Le 15 octobre 1983, une vingtaine de jeunes de la banlieue lyonnaise entament un tour de France des quartiers pour dénoncer le racisme et les discriminations. Anciens et jeunes militants soulignent la brûlante actualité de cet acte fondateur. 

Raconter une autre histoire. Celle des marcheurs et de leur relève, les jeunes militants des quartiers d’aujourd’hui. Alors que l’on célèbre, à grand renfort médiatique, les trente ans de la Marche pour l’égalité des droits et contre le racisme, trop vite rebaptisée par les médias Marche des beurs, de nombreuses voix s’élèvent pour témoigner de son inscription dans les luttes sociales et politiques.

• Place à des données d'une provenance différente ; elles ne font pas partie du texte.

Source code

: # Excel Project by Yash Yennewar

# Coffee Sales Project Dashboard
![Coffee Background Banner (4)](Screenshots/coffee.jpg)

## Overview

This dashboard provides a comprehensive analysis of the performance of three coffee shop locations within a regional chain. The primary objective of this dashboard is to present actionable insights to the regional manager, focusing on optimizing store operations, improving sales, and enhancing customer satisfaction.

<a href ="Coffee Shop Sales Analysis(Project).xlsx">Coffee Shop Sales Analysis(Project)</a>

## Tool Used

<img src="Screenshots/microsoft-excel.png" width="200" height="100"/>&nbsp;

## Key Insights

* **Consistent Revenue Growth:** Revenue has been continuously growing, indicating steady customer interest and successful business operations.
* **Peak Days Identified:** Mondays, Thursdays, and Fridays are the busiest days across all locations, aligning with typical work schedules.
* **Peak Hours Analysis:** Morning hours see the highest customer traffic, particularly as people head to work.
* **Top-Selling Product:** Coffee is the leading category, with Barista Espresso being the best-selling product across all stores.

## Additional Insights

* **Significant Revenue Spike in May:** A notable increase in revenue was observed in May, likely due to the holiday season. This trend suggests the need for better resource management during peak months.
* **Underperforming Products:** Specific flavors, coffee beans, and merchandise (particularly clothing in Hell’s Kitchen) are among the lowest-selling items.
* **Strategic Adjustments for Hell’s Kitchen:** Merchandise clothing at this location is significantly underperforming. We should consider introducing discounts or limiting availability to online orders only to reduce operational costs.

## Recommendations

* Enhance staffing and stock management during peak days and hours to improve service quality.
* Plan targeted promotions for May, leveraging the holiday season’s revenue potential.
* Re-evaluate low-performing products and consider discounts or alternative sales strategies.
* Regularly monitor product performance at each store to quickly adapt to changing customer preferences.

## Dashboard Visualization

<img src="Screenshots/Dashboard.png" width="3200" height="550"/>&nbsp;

Tout commence le 20 juin 1983, dans le quartier des Minguettes à Vénissieux (Rhône). Toumi Djaïdja, jeune militant des quartiers, est pris pour cible par des policiers, alors qu’il tente de secourir un enfant attaqué par un chien d’intervention. Touché au ventre par une balle, il passe quelques jours dans le coma. À son réveil, il décide sur son lit d’hôpital de lancer, avec son collectif SOS Avenir Minguettes et des militants antiracistes de la Cimade, une marche pacifique pour stopper la spirale de violence. Cette démarche inédite met en lumière les ratonnades et autres brutalités policières impunies qui auraient provoqué, entre 1971 et 1989, la mort de 203  Maghrébins pour motif raciste.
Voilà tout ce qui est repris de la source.